Мое сердце билось от волнения. Мама, она прекрасно знала, зачем я ее позвала. Я нервничала, не зная, с чего начать. А нужно ли вообще что-то говорить? Может, молча отдать письмо, которое я ей написала, поблагодарить за все, что она для меня сделала, сказать, что я люблю ее, и уйти?..
– Я знаю, о чем ты думаешь… Что я – воровка.

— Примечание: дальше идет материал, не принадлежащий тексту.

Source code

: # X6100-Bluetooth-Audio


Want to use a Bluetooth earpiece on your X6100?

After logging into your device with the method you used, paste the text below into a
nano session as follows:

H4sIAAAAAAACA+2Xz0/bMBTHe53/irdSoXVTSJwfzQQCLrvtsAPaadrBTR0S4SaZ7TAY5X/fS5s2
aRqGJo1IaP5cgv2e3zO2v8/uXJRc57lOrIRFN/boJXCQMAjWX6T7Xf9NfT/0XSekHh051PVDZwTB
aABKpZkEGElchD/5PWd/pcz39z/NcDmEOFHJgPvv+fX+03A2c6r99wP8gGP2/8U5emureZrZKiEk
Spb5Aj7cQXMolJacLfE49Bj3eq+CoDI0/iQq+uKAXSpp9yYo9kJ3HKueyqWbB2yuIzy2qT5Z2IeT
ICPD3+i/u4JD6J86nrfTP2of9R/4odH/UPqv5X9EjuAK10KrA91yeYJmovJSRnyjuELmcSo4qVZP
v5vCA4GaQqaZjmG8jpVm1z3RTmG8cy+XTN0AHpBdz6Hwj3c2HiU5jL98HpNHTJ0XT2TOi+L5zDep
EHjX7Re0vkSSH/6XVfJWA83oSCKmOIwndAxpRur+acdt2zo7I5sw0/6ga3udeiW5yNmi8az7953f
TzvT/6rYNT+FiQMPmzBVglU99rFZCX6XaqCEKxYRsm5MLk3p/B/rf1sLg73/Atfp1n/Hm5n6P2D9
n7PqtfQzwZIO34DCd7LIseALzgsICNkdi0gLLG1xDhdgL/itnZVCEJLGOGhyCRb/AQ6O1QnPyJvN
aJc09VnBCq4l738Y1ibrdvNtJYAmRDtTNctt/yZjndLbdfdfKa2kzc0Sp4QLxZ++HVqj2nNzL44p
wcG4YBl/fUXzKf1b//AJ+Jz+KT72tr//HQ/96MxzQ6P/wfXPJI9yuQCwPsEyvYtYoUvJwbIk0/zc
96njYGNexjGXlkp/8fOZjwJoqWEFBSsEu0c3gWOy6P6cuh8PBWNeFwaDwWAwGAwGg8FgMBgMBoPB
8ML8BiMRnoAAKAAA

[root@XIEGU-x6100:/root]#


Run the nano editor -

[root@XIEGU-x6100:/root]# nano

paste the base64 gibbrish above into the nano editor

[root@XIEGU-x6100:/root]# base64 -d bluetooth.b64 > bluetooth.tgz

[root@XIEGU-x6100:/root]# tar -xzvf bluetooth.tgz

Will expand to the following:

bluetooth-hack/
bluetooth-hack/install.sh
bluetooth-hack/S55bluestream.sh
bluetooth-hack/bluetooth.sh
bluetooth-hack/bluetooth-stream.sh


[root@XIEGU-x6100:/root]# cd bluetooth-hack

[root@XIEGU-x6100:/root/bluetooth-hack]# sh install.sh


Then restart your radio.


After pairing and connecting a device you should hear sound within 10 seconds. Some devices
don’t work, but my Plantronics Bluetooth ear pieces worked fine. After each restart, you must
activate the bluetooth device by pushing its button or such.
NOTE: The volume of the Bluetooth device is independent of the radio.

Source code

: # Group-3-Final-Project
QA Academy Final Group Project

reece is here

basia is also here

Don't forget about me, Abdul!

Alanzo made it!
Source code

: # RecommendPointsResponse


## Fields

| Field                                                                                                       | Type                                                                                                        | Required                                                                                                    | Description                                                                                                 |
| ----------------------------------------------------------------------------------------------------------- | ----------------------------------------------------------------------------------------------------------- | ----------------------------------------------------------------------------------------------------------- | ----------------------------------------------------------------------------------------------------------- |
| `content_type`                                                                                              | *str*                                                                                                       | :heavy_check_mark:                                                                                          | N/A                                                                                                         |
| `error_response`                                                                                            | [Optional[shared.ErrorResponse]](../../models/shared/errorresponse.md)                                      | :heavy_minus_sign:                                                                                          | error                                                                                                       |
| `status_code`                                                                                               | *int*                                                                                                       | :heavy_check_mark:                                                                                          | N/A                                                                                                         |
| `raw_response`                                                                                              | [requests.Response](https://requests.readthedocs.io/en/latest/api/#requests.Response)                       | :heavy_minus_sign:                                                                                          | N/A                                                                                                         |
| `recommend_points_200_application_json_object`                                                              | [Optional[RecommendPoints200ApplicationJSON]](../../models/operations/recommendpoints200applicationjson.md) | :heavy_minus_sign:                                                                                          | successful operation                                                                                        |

От удивления, что она разоблачает саму себя, говорит то, что мне самой хотелось много раз выкрикнуть ей в лицо, я согласно киваю. И, глядя на меняющееся выражение ее лица, тут же понимаю, что этот жест, в других обстоятельствах невинный – жест согласия с собеседником – моя самая большая ошибка. Я снова все испортила. Мама снова меня поимела.
Кровь застучала в висках, голова слегка закружилась. Мама, украдкой скользя взглядом по сидящим за соседним столиком, начала злобно шипеть на меня сквозь зубы, произнося все то, что уже говорила множество раз: что я – бессердечная, если требую от нее выгнать ее сына, моего брата, на улицу; что я должна понять ее, ведь я тоже мать; что хотела бы она посмотреть на меня, окажись я на ее месте… Ее оранжевые губы исказились в страдальческой гримасе, скрученные артритом пальцы вцепились в сумку, а глаза то метались, то колко, даже злобно, впивались в меня.
Я в ужасе смотрела на сидящую напротив незнакомку, женщину, которая дала мне жизнь, и мне стало очень тоскливо, прямо таки паршиво, как будто мне плюнули в душу. Ну почему мама так поступает? Отворачивается от меня, когда я пытаюсь найти с ней какие-то точки соприкосновения? В наших перебранках мы словно следуем заранее написанному сценарию, где после определенной реплики одного следует заранее приготовленный ответ, конкретная реакция другого, как на светофоре после зеленого включается красный. И никак иначе.